Exactly how many lines below mention "images"? Answer with that number alone.
*** Supplied data
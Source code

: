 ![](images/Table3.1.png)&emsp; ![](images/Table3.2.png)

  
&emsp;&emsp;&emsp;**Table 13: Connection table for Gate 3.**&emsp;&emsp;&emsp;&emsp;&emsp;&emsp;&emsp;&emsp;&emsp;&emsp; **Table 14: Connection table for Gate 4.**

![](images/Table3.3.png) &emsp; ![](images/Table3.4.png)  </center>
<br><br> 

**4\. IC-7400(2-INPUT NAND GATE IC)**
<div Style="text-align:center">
******
§ **Your response**
2